What is being asked
Please keep to the lines below from the one with "모니터로 필터링되지 않습니다." through the one with "다음을 기준으로 목록을 필터링할 수 있습니다.", and restate them word for word, ends included.

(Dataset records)
● ● ● ● ●

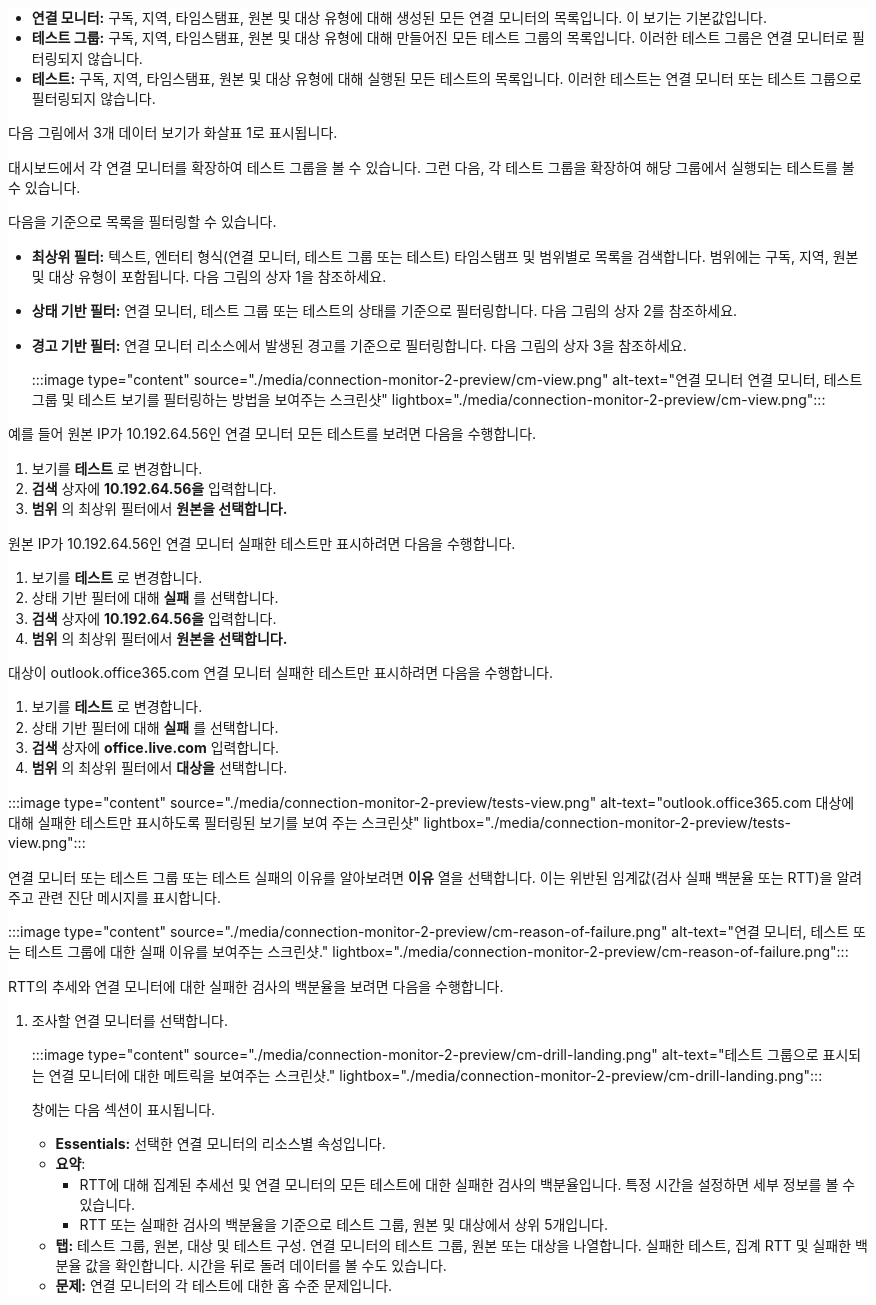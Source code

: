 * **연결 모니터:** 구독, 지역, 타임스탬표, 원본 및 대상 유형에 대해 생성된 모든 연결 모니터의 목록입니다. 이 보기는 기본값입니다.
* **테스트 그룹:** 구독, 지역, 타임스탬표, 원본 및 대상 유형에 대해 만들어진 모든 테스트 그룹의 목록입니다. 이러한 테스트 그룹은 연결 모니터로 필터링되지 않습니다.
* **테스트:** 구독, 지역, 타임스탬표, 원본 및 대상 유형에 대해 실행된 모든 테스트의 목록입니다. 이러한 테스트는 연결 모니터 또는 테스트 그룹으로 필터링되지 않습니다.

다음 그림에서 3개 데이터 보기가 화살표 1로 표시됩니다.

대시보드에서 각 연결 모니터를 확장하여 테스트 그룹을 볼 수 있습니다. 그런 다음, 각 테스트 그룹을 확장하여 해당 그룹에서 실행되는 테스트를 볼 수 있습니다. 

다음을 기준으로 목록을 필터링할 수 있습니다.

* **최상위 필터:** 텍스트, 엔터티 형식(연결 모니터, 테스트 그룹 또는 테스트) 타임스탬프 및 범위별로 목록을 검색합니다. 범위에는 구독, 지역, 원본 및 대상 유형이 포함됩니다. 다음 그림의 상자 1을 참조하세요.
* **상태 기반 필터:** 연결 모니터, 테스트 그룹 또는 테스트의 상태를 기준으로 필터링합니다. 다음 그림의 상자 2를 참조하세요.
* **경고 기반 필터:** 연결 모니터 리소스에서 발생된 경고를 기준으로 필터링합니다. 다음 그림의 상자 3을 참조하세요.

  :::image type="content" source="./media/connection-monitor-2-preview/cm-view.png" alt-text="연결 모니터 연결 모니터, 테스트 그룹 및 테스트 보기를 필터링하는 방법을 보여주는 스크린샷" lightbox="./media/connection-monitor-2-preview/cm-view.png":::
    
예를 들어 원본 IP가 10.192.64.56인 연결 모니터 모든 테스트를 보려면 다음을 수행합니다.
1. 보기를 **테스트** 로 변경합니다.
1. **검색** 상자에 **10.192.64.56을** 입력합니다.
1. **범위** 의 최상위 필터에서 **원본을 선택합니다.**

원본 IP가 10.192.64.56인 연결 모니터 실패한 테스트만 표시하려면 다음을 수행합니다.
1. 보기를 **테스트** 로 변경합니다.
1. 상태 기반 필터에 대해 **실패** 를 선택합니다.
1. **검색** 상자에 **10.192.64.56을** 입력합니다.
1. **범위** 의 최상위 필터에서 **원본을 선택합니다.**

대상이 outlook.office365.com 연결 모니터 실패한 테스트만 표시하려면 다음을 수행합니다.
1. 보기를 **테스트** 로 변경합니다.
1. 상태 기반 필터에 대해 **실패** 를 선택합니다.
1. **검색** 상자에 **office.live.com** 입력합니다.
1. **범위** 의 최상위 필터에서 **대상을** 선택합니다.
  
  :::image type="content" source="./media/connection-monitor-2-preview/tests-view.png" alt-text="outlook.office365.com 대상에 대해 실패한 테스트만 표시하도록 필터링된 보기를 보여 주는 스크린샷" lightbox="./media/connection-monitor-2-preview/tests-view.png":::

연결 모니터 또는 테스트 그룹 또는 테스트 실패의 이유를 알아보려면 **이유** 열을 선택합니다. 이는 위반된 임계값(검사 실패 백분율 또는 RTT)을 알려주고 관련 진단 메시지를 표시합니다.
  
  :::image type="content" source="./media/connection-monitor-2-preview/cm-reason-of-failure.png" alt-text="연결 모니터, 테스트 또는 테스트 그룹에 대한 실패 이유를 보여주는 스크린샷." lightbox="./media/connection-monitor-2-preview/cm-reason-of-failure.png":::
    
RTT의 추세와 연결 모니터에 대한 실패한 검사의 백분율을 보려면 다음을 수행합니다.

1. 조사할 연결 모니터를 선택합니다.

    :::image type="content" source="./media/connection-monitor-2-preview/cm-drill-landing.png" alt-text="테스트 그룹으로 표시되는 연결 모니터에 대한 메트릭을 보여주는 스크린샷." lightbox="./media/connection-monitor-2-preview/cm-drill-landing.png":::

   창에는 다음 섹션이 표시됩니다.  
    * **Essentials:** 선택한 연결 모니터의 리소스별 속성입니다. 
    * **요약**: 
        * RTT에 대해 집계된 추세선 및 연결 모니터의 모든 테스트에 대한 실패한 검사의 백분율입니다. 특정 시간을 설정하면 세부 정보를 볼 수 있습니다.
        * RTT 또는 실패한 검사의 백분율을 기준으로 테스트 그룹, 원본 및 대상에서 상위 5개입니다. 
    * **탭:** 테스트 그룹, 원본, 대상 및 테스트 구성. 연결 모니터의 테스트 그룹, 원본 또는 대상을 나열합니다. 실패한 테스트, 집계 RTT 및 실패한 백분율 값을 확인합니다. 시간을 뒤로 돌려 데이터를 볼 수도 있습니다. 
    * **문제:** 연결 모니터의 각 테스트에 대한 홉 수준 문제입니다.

● ● ● ● ●

Solution
* **테스트 그룹:** 구독, 지역, 타임스탬표, 원본 및 대상 유형에 대해 만들어진 모든 테스트 그룹의 목록입니다. 이러한 테스트 그룹은 연결 모니터로 필터링되지 않습니다.
* **테스트:** 구독, 지역, 타임스탬표, 원본 및 대상 유형에 대해 실행된 모든 테스트의 목록입니다. 이러한 테스트는 연결 모니터 또는 테스트 그룹으로 필터링되지 않습니다.

다음 그림에서 3개 데이터 보기가 화살표 1로 표시됩니다.

대시보드에서 각 연결 모니터를 확장하여 테스트 그룹을 볼 수 있습니다. 그런 다음, 각 테스트 그룹을 확장하여 해당 그룹에서 실행되는 테스트를 볼 수 있습니다. 

다음을 기준으로 목록을 필터링할 수 있습니다.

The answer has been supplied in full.